* **Task objective**: Transcribe the records underneath word for word, and leave no line out.

* **Collected data**:
Start of Block

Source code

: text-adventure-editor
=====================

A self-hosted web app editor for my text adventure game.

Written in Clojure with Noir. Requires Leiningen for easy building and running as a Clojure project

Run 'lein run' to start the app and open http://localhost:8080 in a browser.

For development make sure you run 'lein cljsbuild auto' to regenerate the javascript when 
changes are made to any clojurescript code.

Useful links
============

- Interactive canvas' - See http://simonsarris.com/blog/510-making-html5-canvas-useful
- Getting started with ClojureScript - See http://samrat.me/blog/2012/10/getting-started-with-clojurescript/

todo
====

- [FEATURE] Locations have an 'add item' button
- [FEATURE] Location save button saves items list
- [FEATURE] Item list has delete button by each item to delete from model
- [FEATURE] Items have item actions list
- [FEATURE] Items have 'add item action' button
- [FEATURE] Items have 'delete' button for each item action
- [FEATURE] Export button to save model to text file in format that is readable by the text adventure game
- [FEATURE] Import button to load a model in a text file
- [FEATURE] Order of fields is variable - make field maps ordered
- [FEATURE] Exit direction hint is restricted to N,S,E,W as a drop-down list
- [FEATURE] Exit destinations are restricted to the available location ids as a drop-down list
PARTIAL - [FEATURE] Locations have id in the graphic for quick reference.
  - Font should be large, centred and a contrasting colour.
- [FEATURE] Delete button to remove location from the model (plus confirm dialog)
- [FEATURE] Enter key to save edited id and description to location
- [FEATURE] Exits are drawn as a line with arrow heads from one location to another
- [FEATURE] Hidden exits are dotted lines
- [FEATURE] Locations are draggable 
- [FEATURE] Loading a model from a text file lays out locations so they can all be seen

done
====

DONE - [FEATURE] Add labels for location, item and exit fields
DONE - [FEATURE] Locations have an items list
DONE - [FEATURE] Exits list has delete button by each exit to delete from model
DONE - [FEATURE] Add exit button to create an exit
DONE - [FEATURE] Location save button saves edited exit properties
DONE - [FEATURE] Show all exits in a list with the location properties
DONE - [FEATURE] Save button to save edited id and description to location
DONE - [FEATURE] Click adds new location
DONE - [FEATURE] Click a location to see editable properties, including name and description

End of Block

* **Response area**:
Source code

: text-adventure-editor
=====================

A self-hosted web app editor for my text adventure game.

Written in Clojure with Noir. Requires Leiningen for easy building and running as a Clojure project

Run 'lein run' to start the app and open http://localhost:8080 in a browser.

For development make sure you run 'lein cljsbuild auto' to regenerate the javascript when 
changes are made to any clojurescript code.

Useful links
============

- Interactive canvas' - See http://simonsarris.com/blog/510-making-html5-canvas-useful
- Getting started with ClojureScript - See http://samrat.me/blog/2012/10/getting-started-with-clojurescript/

todo
====

- [FEATURE] Locations have an 'add item' button
- [FEATURE] Location save button saves items list
- [FEATURE] Item list has delete button by each item to delete from model
- [FEATURE] Items have item actions list
- [FEATURE] Items have 'add item action' button
- [FEATURE] Items have 'delete' button for each item action
- [FEATURE] Export button to save model to text file in format that is readable by the text adventure game
- [FEATURE] Import button to load a model in a text file
- [FEATURE] Order of fields is variable - make field maps ordered
- [FEATURE] Exit direction hint is restricted to N,S,E,W as a drop-down list
- [FEATURE] Exit destinations are restricted to the available location ids as a drop-down list
PARTIAL - [FEATURE] Locations have id in the graphic for quick reference.
  - Font should be large, centred and a contrasting colour.
- [FEATURE] Delete button to remove location from the model (plus confirm dialog)
- [FEATURE] Enter key to save edited id and description to location
- [FEATURE] Exits are drawn as a line with arrow heads from one location to another
- [FEATURE] Hidden exits are dotted lines
- [FEATURE] Locations are draggable 
- [FEATURE] Loading a model from a text file lays out locations so they can all be seen

done
====

DONE - [FEATURE] Add labels for location, item and exit fields
DONE - [FEATURE] Locations have an items list
DONE - [FEATURE] Exits list has delete button by each exit to delete from model
DONE - [FEATURE] Add exit button to create an exit
DONE - [FEATURE] Location save button saves edited exit properties
DONE - [FEATURE] Show all exits in a list with the location properties
DONE - [FEATURE] Save button to save edited id and description to location
DONE - [FEATURE] Click adds new location
DONE - [FEATURE] Click a location to see editable properties, including name and description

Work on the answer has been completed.